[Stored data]
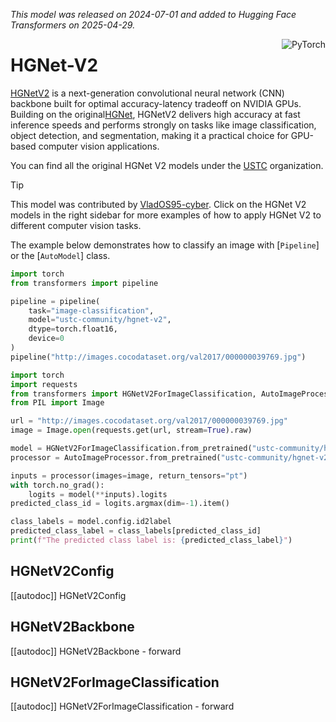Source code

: <!--Copyright 2025 The HuggingFace Team. All rights reserved.

Licensed under the Apache License, Version 2.0 (the "License"); you may not use this file except in compliance with
the License. You may obtain a copy of the License at

http://www.apache.org/licenses/LICENSE-2.0

Unless required by applicable law or agreed to in writing, software distributed under the License is distributed on
an "AS IS" BASIS, WITHOUT WARRANTIES OR CONDITIONS OF ANY KIND, either express or implied. See the License for the
specific language governing permissions and limitations under the License.

⚠️ Note that this file is in Markdown but contain specific syntax for our doc-builder (similar to MDX) that may not be
rendered properly in your Markdown viewer.

-->
*This model was released on 2024-07-01 and added to Hugging Face Transformers on 2025-04-29.*

<div style="float: right;">
    <div class="flex flex-wrap space-x-1">
        <img alt="PyTorch" src="https://img.shields.io/badge/PyTorch-DE3412?style=flat&logo=pytorch&logoColor=white">
    </div>
</div>

# HGNet-V2

[HGNetV2](https://github.com/PaddlePaddle/PaddleClas/blob/v2.6.0/docs/zh_CN/models/ImageNet1k/PP-HGNetV2.md) is a next-generation convolutional neural network (CNN) backbone built for optimal accuracy-latency tradeoff on NVIDIA GPUs. Building on the original[HGNet](https://github.com/PaddlePaddle/PaddleClas/blob/v2.6.0/docs/en/models/PP-HGNet_en.md), HGNetV2 delivers high accuracy at fast inference speeds and performs strongly on tasks like image classification, object detection, and segmentation, making it a practical choice for GPU-based computer vision applications.

You can find all the original HGNet V2 models under the [USTC](https://huggingface.co/ustc-community/models?search=hgnet) organization.

> [!TIP]
> This model was contributed by [VladOS95-cyber](https://github.com/VladOS95-cyber).
> Click on the HGNet V2 models in the right sidebar for more examples of how to apply HGNet V2 to different computer vision tasks.

The example below demonstrates how to classify an image with [`Pipeline`] or the [`AutoModel`] class.

<hfoptions id="usage">
<hfoption id="Pipeline">

```py
import torch
from transformers import pipeline

pipeline = pipeline(
    task="image-classification",
    model="ustc-community/hgnet-v2",
    dtype=torch.float16,
    device=0
)
pipeline("http://images.cocodataset.org/val2017/000000039769.jpg")
```

</hfoption>
<hfoption id="AutoModel">

```py
import torch
import requests
from transformers import HGNetV2ForImageClassification, AutoImageProcessor
from PIL import Image

url = "http://images.cocodataset.org/val2017/000000039769.jpg"
image = Image.open(requests.get(url, stream=True).raw)

model = HGNetV2ForImageClassification.from_pretrained("ustc-community/hgnet-v2")
processor = AutoImageProcessor.from_pretrained("ustc-community/hgnet-v2")

inputs = processor(images=image, return_tensors="pt")
with torch.no_grad():
    logits = model(**inputs).logits
predicted_class_id = logits.argmax(dim=-1).item()

class_labels = model.config.id2label
predicted_class_label = class_labels[predicted_class_id]
print(f"The predicted class label is: {predicted_class_label}")
```

</hfoption>
</hfoptions>

## HGNetV2Config

[[autodoc]] HGNetV2Config

## HGNetV2Backbone

[[autodoc]] HGNetV2Backbone
    - forward

## HGNetV2ForImageClassification

[[autodoc]] HGNetV2ForImageClassification
    - forward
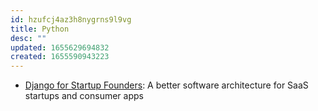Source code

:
 ```yaml
---
id: hzufcj4az3h8nygrns9l9vg
title: Python
desc: ""
updated: 1655629694832
created: 1655590943223
---
```


- [Django for Startup Founders](https://alexkrupp.typepad.com/sensemaking/2021/06/django-for-startup-founders-a-better-software-architecture-for-saas-startups-and-consumer-apps.html): A better software architecture for SaaS startups and consumer apps
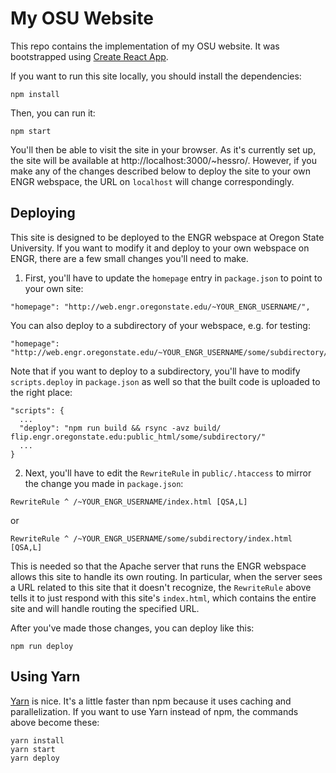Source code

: # My OSU Website

This repo contains the implementation of my OSU website.  It was bootstrapped using [Create React App](https://github.com/facebookincubator/create-react-app).

If you want to run this site locally, you should install the dependencies:
```
npm install
```
Then, you can run it:
```
npm start
```

You'll then be able to visit the site in your browser.  As it's currently set up, the site will be available at http://localhost:3000/~hessro/.  However, if you make any of the changes described below to deploy the site to your own ENGR webspace, the URL on `localhost` will change correspondingly.

## Deploying

This site is designed to be deployed to the ENGR webspace at Oregon State University.  If you want to modify it and deploy to your own webspace on ENGR, there are a few small changes you'll need to make.

1. First, you'll have to update the `homepage` entry in `package.json` to point to your own site:
  ```
  "homepage": "http://web.engr.oregonstate.edu/~YOUR_ENGR_USERNAME/",
  ```
  You can also deploy to a subdirectory of your webspace, e.g. for testing:
  ```
  "homepage": "http://web.engr.oregonstate.edu/~YOUR_ENGR_USERNAME/some/subdirectory/",
  ```

  Note that if you want to deploy to a subdirectory, you'll have to modify `scripts.deploy` in `package.json` as well so that the built code is uploaded to the right place:
  ```
  "scripts": {
    ...
    "deploy": "npm run build && rsync -avz build/ flip.engr.oregonstate.edu:public_html/some/subdirectory/"
    ...
  }
  ```

2. Next, you'll have to edit the `RewriteRule` in `public/.htaccess` to mirror the change you made in `package.json`:
  ```
  RewriteRule ^ /~YOUR_ENGR_USERNAME/index.html [QSA,L]
  ```
  or
  ```
  RewriteRule ^ /~YOUR_ENGR_USERNAME/some/subdirectory/index.html [QSA,L]
  ```
  This is needed so that the Apache server that runs the ENGR webspace allows this site to handle its own routing.  In particular, when the server sees a URL related to this site that it doesn't recognize, the `RewriteRule` above tells it to just respond with this site's `index.html`, which contains the entire site and will handle routing the specified URL.

After you've made those changes, you can deploy like this:
```
npm run deploy
```

## Using Yarn

[Yarn](https://yarnpkg.com/en/) is nice.  It's a little faster than npm because it uses caching and parallelization.  If you want to use Yarn instead of npm, the commands above become these:
```
yarn install
yarn start
yarn deploy
```
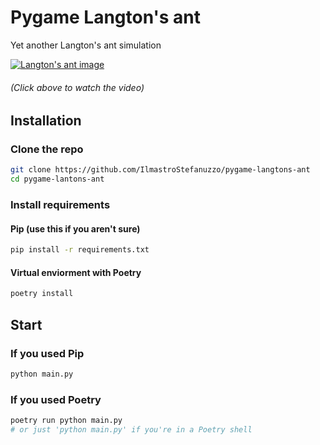# Pygame Langton's ant

Yet another Langton's ant simulation

[![Langton's ant image](https://user-images.githubusercontent.com/71498817/134722027-6acf5a73-a9cb-4831-9d0c-44566bfaf86e.png)
](http://www.youtube.com/watch?v=ydkZyKvD7Y8 "Langton's ant with Python and Pygame")

###### (Click above to watch the video)

## Installation

### Clone the repo

```sh
git clone https://github.com/IlmastroStefanuzzo/pygame-langtons-ant
cd pygame-lantons-ant
```

### Install requirements

#### Pip (use this if you aren't sure)

```sh
pip install -r requirements.txt
```

#### Virtual enviorment with Poetry

```sh
poetry install
```

## Start

### If you used Pip

```sh
python main.py
```

### If you used Poetry

```sh
poetry run python main.py
# or just 'python main.py' if you're in a Poetry shell
```
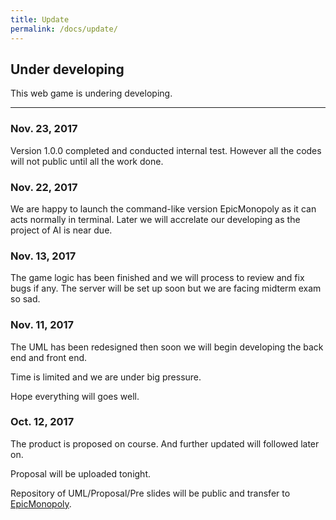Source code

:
 ```yaml
---
title: Update
permalink: /docs/update/
---
```


## Under developing

This web game is undering developing.

---
### Nov. 23, 2017
Version 1.0.0 completed and conducted internal test. However all the codes will not public until all the work done.


### Nov. 22, 2017
We are happy to launch the command-like version EpicMonopoly as it can acts normally in terminal.
Later we will accrelate our developing as the project of AI is near due.

 
### Nov. 13, 2017
The game logic has been finished and we will process to review and fix bugs if any. The server will be set up soon but we are facing midterm exam so sad.


### Nov. 11, 2017

The UML has been redesigned then soon we will begin developing the back end and front end.

Time is limited and we are under big pressure.

Hope everything will goes well.


### Oct. 12, 2017

The product is proposed on course. And further updated will followed later on. 

Proposal will be uploaded tonight. 

Repository of UML/Proposal/Pre slides will be public and transfer to [EpicMonopoly](https://github.com/EpicMonopoly).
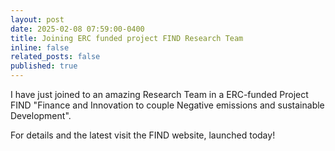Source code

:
 ```yaml
---
layout: post
date: 2025-02-08 07:59:00-0400
title: Joining ERC funded project FIND Research Team
inline: false
related_posts: false
published: true
---
```


I have just joined to an amazing Research Team in a ERC-funded Project FIND "Finance and Innovation to couple Negative emissions and sustainable Development".

For details and the latest visit the FIND website, launched today!
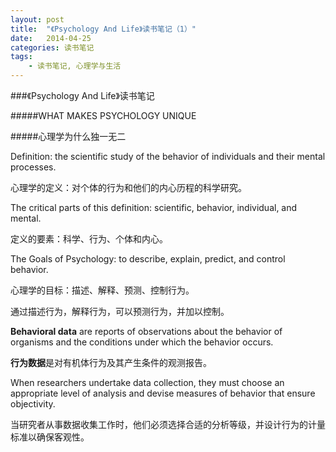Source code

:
 ```yaml
---
layout: post
title:  "《Psychology And Life》读书笔记（1）"
date:   2014-04-25
categories: 读书笔记
tags:
    - 读书笔记, 心理学与生活
---
```


###《Psychology And Life》读书笔记

#####WHAT MAKES PSYCHOLOGY UNIQUE

#####心理学为什么独一无二

Definition: the scientific study of the behavior of individuals and their mental processes.

心理学的定义：对个体的行为和他们的内心历程的科学研究。

The critical parts of this definition: scientific, behavior, individual, and mental.

定义的要素：科学、行为、个体和内心。

The Goals of Psychology: to describe, explain, predict, and control behavior.

心理学的目标：描述、解释、预测、控制行为。

通过描述行为，解释行为，可以预测行为，并加以控制。

**Behavioral data** are reports of observations about the behavior of organisms and the conditions under which the behavior occurs. 

**行为数据**是对有机体行为及其产生条件的观测报告。

When researchers undertake data collection, they must choose an appropriate level of analysis and devise measures of behavior that ensure objectivity.

当研究者从事数据收集工作时，他们必须选择合适的分析等级，并设计行为的计量标准以确保客观性。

PROMPT
Lines from the entries that contain the string "AutoImageProcessor" must be found and copied.

RESULT
from transformers import HGNetV2ForImageClassification, AutoImageProcessor
processor = AutoImageProcessor.from_pretrained("ustc-community/hgnet-v2")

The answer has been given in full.